FlashCamExtractor¶

class ctapipe.image.extractor.FlashCamExtractor(**kwargs: Any)[source]¶

Bases: ctapipe.image.extractor.ImageExtractor

Image extractor applying signal preprocessing for FlashCam

The waveforms are first upsampled to achieve one nanosecond sampling (as a default, for the FlashCam). A pole-zero deconvolution [1] is then performed to the waveforms to recover the original impulse or narrow the resulting pulse due to convolution with detector response. The modified waveform is integrated in a window around a peak, which is defined by the neighbors of the pixel. The waveforms are clipped in order to reduce the contribution from the afterpulses in the neighbor sum. If leading_edge_timing is set to True, the so-called leading edge time is found (with the adaptive_centroid function) instead of the peak time.

This extractor has been optimized for the FlashCam [2].
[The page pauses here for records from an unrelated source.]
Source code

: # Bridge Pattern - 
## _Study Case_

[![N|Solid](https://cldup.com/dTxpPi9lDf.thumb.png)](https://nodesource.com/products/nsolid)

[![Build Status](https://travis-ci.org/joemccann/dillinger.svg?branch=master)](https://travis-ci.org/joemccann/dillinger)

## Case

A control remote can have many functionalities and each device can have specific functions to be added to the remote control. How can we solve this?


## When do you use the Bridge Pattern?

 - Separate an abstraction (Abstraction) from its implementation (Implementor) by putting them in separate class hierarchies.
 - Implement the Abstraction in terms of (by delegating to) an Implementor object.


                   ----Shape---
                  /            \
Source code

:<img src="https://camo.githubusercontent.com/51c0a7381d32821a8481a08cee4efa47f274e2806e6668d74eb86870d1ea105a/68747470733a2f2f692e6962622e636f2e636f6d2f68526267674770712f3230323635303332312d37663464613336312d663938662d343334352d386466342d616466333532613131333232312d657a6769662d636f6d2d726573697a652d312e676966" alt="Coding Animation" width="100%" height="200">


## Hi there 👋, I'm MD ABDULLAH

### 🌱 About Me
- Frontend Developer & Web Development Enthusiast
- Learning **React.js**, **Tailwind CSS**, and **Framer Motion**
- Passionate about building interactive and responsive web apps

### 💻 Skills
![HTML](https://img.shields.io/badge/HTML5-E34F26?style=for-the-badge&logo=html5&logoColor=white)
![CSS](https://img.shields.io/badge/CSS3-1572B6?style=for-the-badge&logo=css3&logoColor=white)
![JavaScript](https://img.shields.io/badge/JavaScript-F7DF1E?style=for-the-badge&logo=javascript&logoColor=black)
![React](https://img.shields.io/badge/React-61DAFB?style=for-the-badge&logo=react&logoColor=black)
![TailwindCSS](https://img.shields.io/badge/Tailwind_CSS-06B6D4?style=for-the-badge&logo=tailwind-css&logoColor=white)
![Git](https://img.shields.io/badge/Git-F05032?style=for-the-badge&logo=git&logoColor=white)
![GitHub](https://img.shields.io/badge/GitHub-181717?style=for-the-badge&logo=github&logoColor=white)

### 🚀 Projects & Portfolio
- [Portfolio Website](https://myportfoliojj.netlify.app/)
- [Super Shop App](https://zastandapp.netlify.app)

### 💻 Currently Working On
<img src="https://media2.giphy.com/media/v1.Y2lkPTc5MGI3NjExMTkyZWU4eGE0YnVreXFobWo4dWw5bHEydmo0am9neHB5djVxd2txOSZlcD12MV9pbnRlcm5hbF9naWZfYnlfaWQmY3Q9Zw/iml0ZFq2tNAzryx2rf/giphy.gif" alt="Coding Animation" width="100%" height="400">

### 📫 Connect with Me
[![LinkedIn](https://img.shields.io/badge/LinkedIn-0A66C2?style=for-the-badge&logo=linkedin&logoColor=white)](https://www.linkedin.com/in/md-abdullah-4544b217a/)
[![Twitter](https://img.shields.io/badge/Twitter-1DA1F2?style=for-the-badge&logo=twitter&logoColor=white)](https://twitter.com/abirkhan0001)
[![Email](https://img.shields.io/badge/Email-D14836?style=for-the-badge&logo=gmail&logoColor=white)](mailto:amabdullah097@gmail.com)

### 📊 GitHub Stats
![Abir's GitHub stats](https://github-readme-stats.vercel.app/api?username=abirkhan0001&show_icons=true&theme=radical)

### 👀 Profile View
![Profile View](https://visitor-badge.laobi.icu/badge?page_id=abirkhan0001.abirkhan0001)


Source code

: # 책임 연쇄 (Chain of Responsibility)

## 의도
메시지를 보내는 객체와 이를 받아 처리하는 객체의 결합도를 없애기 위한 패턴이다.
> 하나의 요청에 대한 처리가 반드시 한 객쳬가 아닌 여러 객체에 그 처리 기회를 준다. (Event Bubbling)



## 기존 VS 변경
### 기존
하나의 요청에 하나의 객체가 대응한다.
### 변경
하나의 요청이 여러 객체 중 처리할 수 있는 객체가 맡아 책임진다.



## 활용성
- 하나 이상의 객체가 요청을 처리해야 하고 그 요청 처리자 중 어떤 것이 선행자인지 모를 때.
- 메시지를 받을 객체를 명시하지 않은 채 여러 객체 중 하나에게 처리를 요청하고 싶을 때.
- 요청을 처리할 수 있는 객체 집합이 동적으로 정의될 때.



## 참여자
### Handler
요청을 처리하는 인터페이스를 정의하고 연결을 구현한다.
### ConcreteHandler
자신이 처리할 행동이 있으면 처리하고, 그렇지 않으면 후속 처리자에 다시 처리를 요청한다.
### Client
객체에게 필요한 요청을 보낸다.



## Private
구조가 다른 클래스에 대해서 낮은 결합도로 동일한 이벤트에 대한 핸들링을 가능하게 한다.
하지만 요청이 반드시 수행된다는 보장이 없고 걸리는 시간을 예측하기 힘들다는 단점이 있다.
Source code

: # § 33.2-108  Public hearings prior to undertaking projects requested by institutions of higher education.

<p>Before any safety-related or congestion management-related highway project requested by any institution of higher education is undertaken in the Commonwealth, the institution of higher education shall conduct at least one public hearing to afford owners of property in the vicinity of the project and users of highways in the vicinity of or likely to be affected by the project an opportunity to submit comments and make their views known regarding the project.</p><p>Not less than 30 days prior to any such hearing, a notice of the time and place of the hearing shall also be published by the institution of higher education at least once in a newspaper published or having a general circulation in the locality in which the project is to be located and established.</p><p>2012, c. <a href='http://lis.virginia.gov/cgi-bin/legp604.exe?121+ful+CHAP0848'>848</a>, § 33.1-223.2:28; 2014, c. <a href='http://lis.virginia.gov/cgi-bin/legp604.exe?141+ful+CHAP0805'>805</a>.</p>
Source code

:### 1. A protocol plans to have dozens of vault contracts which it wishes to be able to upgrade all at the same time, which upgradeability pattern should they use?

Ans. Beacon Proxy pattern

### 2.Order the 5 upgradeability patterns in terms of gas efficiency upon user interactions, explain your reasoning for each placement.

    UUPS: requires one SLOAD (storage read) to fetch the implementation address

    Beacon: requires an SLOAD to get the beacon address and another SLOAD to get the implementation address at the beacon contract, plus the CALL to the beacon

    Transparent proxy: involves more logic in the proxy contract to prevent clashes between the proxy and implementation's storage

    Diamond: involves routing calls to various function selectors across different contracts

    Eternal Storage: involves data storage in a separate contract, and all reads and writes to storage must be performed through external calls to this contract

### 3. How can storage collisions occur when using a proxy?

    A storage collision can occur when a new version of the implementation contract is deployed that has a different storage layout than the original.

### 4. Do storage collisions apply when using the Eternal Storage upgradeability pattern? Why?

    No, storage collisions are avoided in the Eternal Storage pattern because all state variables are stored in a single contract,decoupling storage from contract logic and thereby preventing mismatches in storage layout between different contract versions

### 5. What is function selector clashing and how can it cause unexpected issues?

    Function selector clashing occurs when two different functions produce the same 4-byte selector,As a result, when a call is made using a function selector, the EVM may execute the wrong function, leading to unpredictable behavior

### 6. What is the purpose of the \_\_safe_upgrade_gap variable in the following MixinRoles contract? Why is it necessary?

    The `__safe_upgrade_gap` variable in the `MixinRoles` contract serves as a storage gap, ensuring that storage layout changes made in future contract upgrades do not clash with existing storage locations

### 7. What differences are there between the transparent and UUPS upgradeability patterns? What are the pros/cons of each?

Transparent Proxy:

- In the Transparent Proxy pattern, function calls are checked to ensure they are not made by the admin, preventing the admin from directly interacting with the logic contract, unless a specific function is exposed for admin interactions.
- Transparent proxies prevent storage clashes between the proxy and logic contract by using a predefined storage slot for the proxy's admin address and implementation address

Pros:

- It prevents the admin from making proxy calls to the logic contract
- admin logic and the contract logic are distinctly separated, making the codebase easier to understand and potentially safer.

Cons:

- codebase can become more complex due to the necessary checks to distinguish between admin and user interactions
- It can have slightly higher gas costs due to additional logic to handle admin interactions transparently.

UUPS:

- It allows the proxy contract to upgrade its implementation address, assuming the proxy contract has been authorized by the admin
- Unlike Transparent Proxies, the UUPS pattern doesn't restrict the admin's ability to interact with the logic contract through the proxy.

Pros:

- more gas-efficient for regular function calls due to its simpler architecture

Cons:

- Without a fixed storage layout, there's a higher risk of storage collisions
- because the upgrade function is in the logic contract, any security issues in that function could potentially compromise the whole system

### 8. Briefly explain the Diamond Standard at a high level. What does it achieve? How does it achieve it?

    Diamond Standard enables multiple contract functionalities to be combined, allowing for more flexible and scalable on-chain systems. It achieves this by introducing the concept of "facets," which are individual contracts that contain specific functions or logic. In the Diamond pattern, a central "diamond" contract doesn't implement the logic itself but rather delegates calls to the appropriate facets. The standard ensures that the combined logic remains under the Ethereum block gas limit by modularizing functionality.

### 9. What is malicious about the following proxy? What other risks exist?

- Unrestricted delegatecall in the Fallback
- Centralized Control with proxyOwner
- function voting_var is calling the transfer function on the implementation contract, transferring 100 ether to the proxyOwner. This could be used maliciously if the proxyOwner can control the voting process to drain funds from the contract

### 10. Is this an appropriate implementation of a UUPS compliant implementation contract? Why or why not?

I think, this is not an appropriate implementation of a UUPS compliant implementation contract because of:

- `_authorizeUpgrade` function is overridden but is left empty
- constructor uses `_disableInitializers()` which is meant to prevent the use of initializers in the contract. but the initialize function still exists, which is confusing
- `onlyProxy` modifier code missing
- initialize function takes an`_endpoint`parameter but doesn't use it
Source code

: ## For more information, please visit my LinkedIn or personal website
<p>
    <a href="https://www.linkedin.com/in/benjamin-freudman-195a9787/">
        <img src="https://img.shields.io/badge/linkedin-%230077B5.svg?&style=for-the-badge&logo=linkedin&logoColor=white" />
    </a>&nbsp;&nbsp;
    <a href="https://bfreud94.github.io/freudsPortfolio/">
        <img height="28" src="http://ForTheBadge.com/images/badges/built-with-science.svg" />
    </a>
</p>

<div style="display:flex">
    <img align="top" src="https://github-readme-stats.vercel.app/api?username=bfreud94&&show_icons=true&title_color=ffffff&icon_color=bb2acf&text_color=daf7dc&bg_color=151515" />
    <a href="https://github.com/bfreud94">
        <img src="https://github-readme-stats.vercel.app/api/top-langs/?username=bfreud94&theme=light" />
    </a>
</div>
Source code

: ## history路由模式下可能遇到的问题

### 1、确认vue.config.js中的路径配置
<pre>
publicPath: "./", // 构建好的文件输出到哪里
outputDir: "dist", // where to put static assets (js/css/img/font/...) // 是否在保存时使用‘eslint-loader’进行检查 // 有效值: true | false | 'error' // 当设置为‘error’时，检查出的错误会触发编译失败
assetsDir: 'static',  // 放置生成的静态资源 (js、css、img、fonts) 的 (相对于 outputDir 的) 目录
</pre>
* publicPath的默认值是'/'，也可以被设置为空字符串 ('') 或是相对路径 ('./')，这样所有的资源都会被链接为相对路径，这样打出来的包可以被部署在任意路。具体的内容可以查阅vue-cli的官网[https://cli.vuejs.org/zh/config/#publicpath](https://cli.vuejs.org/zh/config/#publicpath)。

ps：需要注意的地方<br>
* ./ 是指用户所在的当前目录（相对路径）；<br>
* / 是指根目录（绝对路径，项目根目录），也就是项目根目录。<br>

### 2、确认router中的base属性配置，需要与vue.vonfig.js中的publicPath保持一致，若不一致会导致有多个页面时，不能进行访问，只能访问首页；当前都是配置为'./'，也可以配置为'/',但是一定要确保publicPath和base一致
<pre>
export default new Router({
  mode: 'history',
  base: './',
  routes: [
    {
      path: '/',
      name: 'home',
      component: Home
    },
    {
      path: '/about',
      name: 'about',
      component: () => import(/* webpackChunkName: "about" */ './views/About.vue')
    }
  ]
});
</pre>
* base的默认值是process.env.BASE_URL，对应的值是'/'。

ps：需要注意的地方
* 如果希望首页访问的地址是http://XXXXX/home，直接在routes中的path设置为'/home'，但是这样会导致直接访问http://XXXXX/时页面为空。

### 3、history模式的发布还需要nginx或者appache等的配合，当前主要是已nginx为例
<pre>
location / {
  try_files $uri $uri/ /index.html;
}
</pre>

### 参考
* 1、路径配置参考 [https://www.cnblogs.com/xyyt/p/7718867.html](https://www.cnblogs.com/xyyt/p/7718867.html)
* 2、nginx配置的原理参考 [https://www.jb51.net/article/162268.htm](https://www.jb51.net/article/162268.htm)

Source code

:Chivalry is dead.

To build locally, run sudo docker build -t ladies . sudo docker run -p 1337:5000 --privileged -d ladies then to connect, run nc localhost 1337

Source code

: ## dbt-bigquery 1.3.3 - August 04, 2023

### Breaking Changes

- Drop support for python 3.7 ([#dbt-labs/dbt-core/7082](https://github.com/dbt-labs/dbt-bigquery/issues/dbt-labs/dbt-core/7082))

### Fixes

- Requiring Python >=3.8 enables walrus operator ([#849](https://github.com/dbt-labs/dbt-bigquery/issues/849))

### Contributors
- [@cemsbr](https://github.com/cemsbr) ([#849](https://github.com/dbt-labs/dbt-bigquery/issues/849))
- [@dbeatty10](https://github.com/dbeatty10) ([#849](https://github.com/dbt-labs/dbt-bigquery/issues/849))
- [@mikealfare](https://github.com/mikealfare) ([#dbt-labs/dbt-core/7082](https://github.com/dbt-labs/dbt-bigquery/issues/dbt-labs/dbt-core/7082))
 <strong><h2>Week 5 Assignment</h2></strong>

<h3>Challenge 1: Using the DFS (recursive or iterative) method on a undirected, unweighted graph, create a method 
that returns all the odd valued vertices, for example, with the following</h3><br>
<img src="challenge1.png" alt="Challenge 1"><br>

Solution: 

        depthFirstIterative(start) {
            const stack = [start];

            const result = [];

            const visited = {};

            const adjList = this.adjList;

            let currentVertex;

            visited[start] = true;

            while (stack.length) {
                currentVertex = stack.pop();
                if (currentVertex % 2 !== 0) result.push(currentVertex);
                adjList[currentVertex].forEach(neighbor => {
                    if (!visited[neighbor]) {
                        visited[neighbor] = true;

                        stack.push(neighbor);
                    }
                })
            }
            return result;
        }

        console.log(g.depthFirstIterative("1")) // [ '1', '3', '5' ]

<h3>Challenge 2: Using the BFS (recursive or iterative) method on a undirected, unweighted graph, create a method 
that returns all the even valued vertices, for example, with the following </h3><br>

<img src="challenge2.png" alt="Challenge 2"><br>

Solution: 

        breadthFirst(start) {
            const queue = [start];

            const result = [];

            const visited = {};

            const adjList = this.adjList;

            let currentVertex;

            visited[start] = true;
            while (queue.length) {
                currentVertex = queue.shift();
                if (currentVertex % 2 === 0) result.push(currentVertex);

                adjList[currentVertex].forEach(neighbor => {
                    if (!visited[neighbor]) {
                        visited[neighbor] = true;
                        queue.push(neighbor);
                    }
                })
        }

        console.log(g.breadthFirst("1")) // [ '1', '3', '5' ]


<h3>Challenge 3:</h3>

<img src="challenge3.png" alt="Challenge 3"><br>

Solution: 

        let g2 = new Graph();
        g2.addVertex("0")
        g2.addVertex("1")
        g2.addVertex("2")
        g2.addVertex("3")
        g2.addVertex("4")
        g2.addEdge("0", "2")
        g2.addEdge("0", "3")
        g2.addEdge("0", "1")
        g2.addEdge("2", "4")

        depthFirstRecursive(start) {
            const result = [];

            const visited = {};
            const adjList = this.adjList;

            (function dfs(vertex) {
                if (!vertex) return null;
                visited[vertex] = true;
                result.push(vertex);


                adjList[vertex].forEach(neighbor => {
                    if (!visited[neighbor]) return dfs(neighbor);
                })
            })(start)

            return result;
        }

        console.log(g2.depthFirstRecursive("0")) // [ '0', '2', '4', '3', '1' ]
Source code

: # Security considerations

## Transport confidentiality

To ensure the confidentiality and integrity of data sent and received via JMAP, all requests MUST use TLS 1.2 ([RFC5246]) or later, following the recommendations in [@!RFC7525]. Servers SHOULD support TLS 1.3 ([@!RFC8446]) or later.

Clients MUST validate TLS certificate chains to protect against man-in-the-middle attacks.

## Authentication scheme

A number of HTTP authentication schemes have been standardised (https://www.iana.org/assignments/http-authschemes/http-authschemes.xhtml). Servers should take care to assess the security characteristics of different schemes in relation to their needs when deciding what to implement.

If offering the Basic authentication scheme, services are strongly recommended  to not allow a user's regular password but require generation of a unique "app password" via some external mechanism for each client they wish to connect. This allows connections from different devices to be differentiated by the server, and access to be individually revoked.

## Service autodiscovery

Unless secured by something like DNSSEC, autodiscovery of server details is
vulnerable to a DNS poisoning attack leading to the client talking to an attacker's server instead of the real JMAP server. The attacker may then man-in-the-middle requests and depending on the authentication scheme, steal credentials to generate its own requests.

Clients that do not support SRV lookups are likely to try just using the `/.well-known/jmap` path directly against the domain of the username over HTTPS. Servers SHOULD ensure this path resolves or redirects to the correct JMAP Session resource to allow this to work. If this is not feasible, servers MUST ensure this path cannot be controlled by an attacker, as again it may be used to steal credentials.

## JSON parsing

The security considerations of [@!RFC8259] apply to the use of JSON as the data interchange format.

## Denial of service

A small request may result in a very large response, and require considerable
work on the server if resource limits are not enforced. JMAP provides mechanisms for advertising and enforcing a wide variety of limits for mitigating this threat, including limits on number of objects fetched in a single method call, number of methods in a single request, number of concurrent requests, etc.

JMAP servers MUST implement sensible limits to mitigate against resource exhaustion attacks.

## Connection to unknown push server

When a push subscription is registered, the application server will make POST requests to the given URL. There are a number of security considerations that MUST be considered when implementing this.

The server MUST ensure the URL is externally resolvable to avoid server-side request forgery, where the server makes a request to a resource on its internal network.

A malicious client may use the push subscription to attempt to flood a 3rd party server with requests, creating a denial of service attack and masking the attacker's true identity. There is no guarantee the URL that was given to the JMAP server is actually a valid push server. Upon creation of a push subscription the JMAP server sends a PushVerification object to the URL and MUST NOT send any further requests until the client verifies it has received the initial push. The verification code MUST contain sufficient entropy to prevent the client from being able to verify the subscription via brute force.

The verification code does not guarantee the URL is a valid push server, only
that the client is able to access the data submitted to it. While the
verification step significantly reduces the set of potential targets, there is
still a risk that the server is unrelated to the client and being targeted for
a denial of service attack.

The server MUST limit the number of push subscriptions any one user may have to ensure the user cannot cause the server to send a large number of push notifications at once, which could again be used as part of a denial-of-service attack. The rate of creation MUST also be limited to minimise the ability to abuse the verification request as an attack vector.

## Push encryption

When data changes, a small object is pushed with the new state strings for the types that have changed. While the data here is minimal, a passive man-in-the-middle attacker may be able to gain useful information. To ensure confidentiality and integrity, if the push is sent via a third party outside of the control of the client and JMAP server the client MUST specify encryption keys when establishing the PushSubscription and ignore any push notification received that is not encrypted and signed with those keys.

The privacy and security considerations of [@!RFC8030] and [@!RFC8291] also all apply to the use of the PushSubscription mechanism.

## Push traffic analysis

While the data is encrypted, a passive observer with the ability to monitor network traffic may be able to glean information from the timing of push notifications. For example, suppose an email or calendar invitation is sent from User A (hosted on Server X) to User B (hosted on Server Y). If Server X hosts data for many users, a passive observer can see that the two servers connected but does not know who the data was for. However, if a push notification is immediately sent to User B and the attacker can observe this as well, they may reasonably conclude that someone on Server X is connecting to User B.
[1] Smith, S. W. 1997, The Scientist and Engineer’s Guide to Digital Signal Processing (California Technical Publishing) [2] FlashCam: a novel Cherenkov telescope camera with continuous signal digitization. CTA Consortium. A. Gadola (Zurich U.) et al. DOI: 10.1088/1748-0221/10/01/C01014. Published in: JINST 10 (2015) 01, C01014

Attributes Summary

`apply_integration_correction`	Apply the integration window correction.
`effective_time_profile_std`	Effective Cherenkov time profile std.
`leading_edge_rel_descend_limit`	Fraction of the peak value down to which samples are accumulated in the leading edge centroid calculation.
`leading_edge_timing`	Calculate leading edge time instead of peak time.
`local_weight`	Weight of the local pixel (0: peak from neighbors only, 1: local pixel counts as much as any neighbor).
`neighbour_sum_clipping`	(Soft) clipping level of a pixel’s contribution to a neighbour sum (set to 0 or inf to disable clipping).
`upsampling`	Define the upsampling factor for waveforms.
`window_shift`	Define the shift of the integration window from the peak_index (peak_index - shift).
`window_width`	Define the width of the integration window.

Methods Summary

`__call__`(waveforms, tel_id, …)	Call the relevant functions to fully extract the charge and time for the particular extractor.
`clip`(x[, lo, hi])	Applies soft clipping to ±1 and then hard clipping to (lo, hi).

Attributes Documentation

apply_integration_correction¶: Apply the integration window correction.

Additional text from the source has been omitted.